Clustering of Text based on Co-occurrences

b0raas · November 19, 2021, 8:31am

I’ve tried to extract co-occurrences and put it into a document vector for later clustering. However, it turns out that it is not possible to make a term-term matrix instead of a document-term matrix.

It gives me the warning: Only one column conmtaining TermCells allowed !

Do I oversee something?

marvin.kickuth · November 23, 2021, 9:01am

Hi @b0raas,

have a look at the workflow Term Cooccurences – KNIME Hub. In particular the result of the GroupBy node.

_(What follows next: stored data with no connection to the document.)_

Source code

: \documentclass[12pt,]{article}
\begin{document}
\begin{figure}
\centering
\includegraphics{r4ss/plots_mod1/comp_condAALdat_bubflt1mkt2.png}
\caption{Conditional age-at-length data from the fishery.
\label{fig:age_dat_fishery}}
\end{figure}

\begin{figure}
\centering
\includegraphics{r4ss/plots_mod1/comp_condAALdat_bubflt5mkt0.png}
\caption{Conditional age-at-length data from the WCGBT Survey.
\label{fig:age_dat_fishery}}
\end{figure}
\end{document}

This is just a listing and not a whole matrix, but I’m also not sure it is feasible to build the whole matrix with probably thousands of rows and columns.

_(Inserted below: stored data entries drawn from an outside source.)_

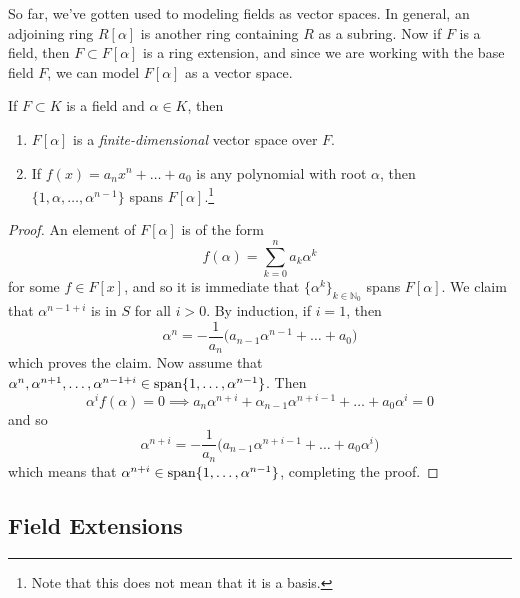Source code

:   So far, we've gotten used to modeling fields as vector spaces. In general, an adjoining ring $R[\alpha]$ is another ring containing $R$ as a subring. Now if $F$ is a field, then $F \subset F[\alpha]$ is a ring extension, and since we are working with the base field $F$, we can model $F[\alpha]$ as a vector space. 

  \begin{theorem}
    If $F \subset K$ is a field and $\alpha \in K$, then 
    \begin{enumerate}
      \item $F[\alpha]$ is a \textit{finite-dimensional} vector space over $F$. 
      \item If $f(x) = a_n x^n + \ldots + a_0$ is any polynomial with root $\alpha$, then $\{1, \alpha, \ldots, \alpha^{n-1}\}$ spans $F[\alpha]$.\footnote{Note that this does not mean that it is a basis.} 
    \end{enumerate}
  \end{theorem}
  \begin{proof}
    An element of $F[\alpha]$ is of the form 
    \begin{equation}
      f(\alpha) = \sum_{k=0}^n a_k \alpha^k
    \end{equation} 
    for some $f \in F[x]$, and so it is immediate that $\{\alpha^k\}_{k \in \mathbb{N}_0}$ spans $F[\alpha]$. We claim that $\alpha^{n-1+i}$ is in $S$ for all $i > 0$. By induction, if $i = 1$, then 
    \begin{equation}
      \alpha^n = -\frac{1}{a_n} \big( a_{n-1} \alpha^{n-1} + \ldots + a_0 \big)
    \end{equation}
    which proves the claim. Now assume that $\alpha^n, \alpha^{n+1}, \ldots, \alpha^{n-1+i} \in \Span\{1, \ldots, \alpha^{n-1}\}$. Then 
    \begin{equation}
      \alpha^i f(\alpha) = 0 \implies a_n \alpha^{n+i} + \alpha_{n-1} \alpha^{n+i-1} + \ldots + a_0 \alpha^i = 0 
    \end{equation}
    and so 
    \begin{equation}
      \alpha^{n+i} = -\frac{1}{a_n} \big(a_{n-1} \alpha^{n+i-1} + \ldots + a_0 \alpha^i)
    \end{equation}
    which means that $\alpha^{n+i} \in \Span\{1, \ldots, \alpha^{n-1}\}$, completing the proof. 
  \end{proof} 

\subsection{Field Extensions}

If the workflow isn’t any help, maybe you could share the state you’re at and where you want to go (what do you need the entire matrix for)?

Kind regards
Marvin

b0raas · November 30, 2021, 9:11am

The particular thing I am looking for is a Term Vector which has also the terms as attributes (not only as rows) like we have them in the Document Vector.

This would result in a Term-Term matrix. I think this is currently not possible with KNIME.

system · June 2, 2023, 9:39pm

This topic was automatically closed 90 days after the last reply. New replies are no longer allowed.